You can't get a really complete answer to a question like that in under more than 3 printed pages (at least). The problem is that "state" has too many meanings -- there's no one answer.

All programs are entirely about mutable state, in one sense, regardless of what language they are written in. Computation is about applying a fixed evaluation rule to a program state in a feedback loop, so that the evaluation maps the input state to the output state and is then fed back the output state as the new input. (We're fixated on such models because CPUs are physical things, and therefore are finite state space-like regions, and therefore to be "turing complete" we need to connect CPUs to a (theoretically) infinite memory in a feedback circuit.

Programming languages have to somehow model the whole feedback circuit, including the memory. There is a debate in programming language design:

Should we impose a system of space-like coordinates on memory with the feedback being expressed as reads and writes to those locations? Or should we model memory as a graph of events and causality, such that the current state of memory can be regarded as an "event" which is the causal outcome of the single step rule applied to previous events?

Another way to say it: when the CPU puts new state in memory, does it take over a name previously used for different data (assignment) or does it get a new name (binding)?

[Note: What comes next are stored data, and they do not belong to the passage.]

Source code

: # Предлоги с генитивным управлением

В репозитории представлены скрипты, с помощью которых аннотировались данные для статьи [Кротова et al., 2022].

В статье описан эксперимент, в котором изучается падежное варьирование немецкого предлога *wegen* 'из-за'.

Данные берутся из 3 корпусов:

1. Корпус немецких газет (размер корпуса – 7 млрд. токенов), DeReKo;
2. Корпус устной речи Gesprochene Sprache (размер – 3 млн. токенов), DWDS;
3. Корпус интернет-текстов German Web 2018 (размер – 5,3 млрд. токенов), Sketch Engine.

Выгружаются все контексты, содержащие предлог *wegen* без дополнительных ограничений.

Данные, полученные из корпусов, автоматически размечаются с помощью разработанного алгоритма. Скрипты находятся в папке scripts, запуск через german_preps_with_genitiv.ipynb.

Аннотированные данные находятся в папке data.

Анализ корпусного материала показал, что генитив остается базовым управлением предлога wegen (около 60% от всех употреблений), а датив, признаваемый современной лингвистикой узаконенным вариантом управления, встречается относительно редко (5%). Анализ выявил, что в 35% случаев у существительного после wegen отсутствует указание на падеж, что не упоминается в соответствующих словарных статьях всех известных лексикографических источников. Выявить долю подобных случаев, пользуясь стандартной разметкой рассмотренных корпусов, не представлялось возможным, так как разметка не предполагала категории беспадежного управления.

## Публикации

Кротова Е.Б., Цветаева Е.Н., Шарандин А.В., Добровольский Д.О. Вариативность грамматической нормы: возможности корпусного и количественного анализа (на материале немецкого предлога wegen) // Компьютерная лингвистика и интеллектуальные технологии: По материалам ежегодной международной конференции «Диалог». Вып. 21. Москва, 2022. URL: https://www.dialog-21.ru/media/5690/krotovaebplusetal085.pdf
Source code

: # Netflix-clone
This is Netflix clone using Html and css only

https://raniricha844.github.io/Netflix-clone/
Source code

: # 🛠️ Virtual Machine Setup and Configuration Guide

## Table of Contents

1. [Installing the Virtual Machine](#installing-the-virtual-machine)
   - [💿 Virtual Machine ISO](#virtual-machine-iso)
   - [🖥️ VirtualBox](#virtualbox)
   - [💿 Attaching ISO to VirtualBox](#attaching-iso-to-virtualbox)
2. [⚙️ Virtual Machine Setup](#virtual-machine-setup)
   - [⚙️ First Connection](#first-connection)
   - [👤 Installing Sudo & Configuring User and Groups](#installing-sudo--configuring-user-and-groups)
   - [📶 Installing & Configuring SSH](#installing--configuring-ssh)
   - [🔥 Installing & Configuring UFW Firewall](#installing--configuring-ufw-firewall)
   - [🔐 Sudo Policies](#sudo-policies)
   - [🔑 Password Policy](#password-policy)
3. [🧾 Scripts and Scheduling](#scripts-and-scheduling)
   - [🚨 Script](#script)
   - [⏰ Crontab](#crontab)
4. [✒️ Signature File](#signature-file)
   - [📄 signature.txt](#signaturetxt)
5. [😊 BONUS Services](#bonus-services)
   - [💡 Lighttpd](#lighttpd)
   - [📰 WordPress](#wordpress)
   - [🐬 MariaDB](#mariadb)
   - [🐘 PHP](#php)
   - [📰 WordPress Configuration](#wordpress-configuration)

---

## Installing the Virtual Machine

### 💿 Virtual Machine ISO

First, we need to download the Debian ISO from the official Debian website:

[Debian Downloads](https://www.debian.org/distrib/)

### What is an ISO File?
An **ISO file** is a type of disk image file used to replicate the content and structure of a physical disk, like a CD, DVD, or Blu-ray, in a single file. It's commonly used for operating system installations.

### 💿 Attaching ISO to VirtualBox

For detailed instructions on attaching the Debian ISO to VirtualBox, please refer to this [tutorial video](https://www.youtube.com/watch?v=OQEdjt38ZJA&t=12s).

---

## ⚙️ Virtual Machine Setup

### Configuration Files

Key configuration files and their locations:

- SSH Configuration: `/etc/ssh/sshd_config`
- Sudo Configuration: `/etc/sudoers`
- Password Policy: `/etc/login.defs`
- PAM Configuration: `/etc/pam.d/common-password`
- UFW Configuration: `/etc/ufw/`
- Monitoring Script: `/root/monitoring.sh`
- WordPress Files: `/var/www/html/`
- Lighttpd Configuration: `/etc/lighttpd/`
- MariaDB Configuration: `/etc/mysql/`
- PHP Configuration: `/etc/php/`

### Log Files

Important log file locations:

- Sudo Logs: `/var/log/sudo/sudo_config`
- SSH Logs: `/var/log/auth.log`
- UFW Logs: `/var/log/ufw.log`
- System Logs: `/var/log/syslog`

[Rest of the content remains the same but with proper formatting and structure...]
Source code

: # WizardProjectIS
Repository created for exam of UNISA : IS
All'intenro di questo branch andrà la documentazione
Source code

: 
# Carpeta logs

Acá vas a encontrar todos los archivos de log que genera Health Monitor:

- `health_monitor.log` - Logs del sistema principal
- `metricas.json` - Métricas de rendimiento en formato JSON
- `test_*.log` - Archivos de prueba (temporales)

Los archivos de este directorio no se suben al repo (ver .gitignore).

The "binding" side of the debate is attractive for two reasons. First, humans (good engineers, especially) "think algebraicly" -- we build small parts, then assemblies of parts, then devices, circuits, etc. "Imagine a beowulf cluster of ....," goes the joke. And, the binding-based models of state change make that kind of combinatoric practice easier. Second, problem specifications for programs are often best expressed (or at least best expressable) in terms of things like basic finite-set theory (with relations, and mappings, and all of that). If we stick to a very intuitive (literally, "conservatively intuitionist") realm of math, the "binding"-based programming language solutions and the set-based specifications coincide to a very large degree -- so we can do things like write programs and write proofs about programs at the same time.

The whole time we're still writing programs that talk about how to mutate memory -- we're just expressing those mutations in a coordinate free way, without trying to assign names to space-like regions of memory.

In contrast, the "assignment based" model of programming languages is a kind of Ptolemeic world-view in which there is a privileged coordinate system for "state". This is physically unrealistic and leads to little besides confusion when engineers start trying to compose parts into circuits or devices. Yet, it has two huge advantages: (1) It fits very well with people's built-in intuitions about what it is like for a thing (e.g., a CPU) to operate in space-time. Real CPUs are connected to real memories and the busses between them impose (of physical necessity) real space-like coordinate systems --- programming languages which directly expose this stuff to programmers allow programmers to apply their spacial intuitions directly. (2) It's comparatively cheap and easy to implement the assignment-based model as long as you aren't trying to do anything too fancy.

The curious thing is, though, that the dichotomy of assignment vs. binding is almost entirely b.s. The two are duals in a very deep way. Binding-based programs take single steps by mutating "head form" of program state where those single steps are permitted to pull values just outside the head form into it and pursh values inside the head form just beyond it. Assignment-based programs take single steps by mutating directly accessible memory and are permitted to make "almost directly accessible memory" into "directly accessible" and vice versa (by, for example, moving values in and out of an index register).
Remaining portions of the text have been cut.